Del Duelo y todos sus demonios… los míos
Demonio 1 : La Noticia.
En la actualidad estoy atravesando un duelo, en lo personal uno de los más difíciles que a mi corta edad he experimentado.
Hace 6 meses y un día, me encontraba yo en la academia de danza a la cual asistía, era sábado. Mi teléfono vibró, mire la pantalla y era mi hermana, por un momento pensé no contestar, ella suele llamar para las cosas más insignificantes y aunque divertidas yo me encontraba trabajando. Sin embargo contesté. Todo el mundo se pauso en el instante en que escuché su voz, sabía que había algo mal, peor , sabía que estaba todo mal. Y entonces lo dijo “atropellaron a papi”. Pero el esta bien? Ya llego la ambulancia? Están seguras que es él ? , preguntaba yo en algún punto de mi esperanza… “Jimena, papi se murió”. Fue la primera vez que oí esto sin embargo no lo escuche. Sin controlar mi cuerpo empecé a escuchar gritos de desesperación, al momento me percaté que era yo quien gritaba, en el piso rodeada de quienes entonces se convirtieron en ángeles. Recuerdo bien que nunca había pedido al cielo algo con tantas fuerzas, nunca me había aferrado tanto a un deseo como al de que él se quedará aquí!
En mi camino a la escena, pasé por mi hermano, quien sentado en un caño se encogía cada vez más buscando refugio en quien se habría convertido en su angel: su novia. Es impresionante ver a un hombre tan alto y musculoso como el, tan encogido y recogido como una flor marchita. Subió al carro, cambio de regazo al mío, mientras yo sin llorar y con voz firme le afirmaba que todo estaba bien y que su papá, mi papá no había muerto.

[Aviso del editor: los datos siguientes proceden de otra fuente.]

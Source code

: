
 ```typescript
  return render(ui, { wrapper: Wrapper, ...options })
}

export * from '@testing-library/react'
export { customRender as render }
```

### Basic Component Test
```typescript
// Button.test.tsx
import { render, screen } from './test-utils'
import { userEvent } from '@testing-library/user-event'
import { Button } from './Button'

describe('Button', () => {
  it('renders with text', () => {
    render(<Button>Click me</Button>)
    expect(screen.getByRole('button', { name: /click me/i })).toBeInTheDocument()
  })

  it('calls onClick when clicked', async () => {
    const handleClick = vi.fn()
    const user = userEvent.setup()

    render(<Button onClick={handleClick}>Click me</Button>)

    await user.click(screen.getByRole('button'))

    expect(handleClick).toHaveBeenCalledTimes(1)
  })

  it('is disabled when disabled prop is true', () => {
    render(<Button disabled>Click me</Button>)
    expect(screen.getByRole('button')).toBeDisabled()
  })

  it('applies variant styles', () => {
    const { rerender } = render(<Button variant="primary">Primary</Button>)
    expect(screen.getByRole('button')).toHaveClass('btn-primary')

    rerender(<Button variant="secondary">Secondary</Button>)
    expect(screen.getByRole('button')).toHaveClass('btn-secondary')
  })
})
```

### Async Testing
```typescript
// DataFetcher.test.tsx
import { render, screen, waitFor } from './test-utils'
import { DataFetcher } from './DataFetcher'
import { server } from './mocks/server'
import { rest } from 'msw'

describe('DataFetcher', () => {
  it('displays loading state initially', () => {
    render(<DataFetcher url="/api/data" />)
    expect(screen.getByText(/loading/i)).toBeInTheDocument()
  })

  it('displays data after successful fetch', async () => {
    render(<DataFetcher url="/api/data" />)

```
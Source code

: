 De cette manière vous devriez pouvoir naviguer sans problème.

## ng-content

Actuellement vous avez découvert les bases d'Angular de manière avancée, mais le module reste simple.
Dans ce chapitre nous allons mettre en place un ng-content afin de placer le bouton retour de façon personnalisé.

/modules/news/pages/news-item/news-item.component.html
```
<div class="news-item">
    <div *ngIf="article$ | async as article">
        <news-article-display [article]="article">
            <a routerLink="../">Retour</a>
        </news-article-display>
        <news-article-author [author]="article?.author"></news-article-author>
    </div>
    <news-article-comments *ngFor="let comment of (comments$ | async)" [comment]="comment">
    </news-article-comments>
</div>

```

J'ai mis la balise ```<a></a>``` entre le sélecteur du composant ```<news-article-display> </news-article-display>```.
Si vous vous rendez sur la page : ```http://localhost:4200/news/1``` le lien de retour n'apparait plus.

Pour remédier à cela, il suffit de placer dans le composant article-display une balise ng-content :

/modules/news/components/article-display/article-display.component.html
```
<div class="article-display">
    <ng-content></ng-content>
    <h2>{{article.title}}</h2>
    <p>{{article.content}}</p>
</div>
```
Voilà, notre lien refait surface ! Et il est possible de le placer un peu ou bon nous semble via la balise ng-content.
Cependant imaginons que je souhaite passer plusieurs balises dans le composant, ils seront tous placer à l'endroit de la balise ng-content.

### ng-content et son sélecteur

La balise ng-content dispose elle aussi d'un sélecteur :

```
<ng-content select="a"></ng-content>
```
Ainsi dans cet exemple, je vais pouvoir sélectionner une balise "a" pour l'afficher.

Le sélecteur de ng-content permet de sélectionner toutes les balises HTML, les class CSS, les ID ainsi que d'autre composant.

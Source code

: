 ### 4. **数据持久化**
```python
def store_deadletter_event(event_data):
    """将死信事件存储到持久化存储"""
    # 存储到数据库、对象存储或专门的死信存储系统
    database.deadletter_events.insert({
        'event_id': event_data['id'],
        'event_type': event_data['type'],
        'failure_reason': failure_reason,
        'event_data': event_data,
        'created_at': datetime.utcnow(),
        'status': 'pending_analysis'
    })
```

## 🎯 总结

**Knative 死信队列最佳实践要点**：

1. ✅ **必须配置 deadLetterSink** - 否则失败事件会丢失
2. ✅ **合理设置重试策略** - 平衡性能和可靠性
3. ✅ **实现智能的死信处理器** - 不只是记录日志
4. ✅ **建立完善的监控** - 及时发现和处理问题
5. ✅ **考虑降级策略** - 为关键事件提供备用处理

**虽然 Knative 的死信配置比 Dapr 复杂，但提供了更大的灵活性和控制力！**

Al acercarnos al lugar, mi hermano y yo nos tomamos la mano con fuerza, como por instinto. Al llegar, recuerdo que nunca había querido correr más rápido y nunca me habían fallado tanto las piernas. Era la primera , de muchas veces, que mis piernas no respondían a lo que necesitaba.
Entonces lo vi, un auto de policía, un oficial que repetía a mi necedad de querer verlo que ya había muerto,un forense, una cinta amarilla, mi tía en el piso gritando y al otro lado de la calle gente mirando, mi madre descompuesta, mi sobrina de 4 años (gran amor de su vida) en un carro confundida, toda la familia ahí. Cabe decir que mi familia es muy unida, es una familia maravillosa. A propósito, este día todos iban para una fiesta.
Mientras el mundo seguía en pausa, yo empecé a funcionar. “Muy bien, llamen a Daniela para que se lleve a la niña, aquí no hay nada que hacer vamonos donde tita, usted usted y usted se vienen conmigo, mami te vas con tío, y los demás se dividen en los carros.” Manejé, sin quebrarme un sólo minuto, hasta donde mi abuela. Al fin entendí lo que en tantas clases de psicología escuché: todos reaccionan diferente al momento de la noticia, sorprendentemente muchos toman un rol muy eficaz, se encargan de todo. “Yo jamás profe, si eso me pasa a mi de fijo soy la de la crisis.”
Llegamos donde mi abuela, nos hicimos cargo de todo, entre saludos y “lo sientos”, abrazos y llantos que interrumpian la labor de organizar un funeral. Finalmente avisan que el cuerpo está casi listo. El cuerpo… como si no estuvieran hablando de mi papá. En fin, decido que después de horas ya es momento de ir a mi casa a bañarme y ponerme ropa adecuada. Mi novio, ángel constante en mi vida, me acompañaba. Entré a mi cuarto, vi mi cara roja del sol que había recibido en la escena del accidente, abrí el armario y de repente lo vi… lo entendí, estaba escogiendo ropa para la vela de mi papá, de aquella hermosa constante de mi vida. Y me deshice, partes de mi que no sabia que existían se quebraron.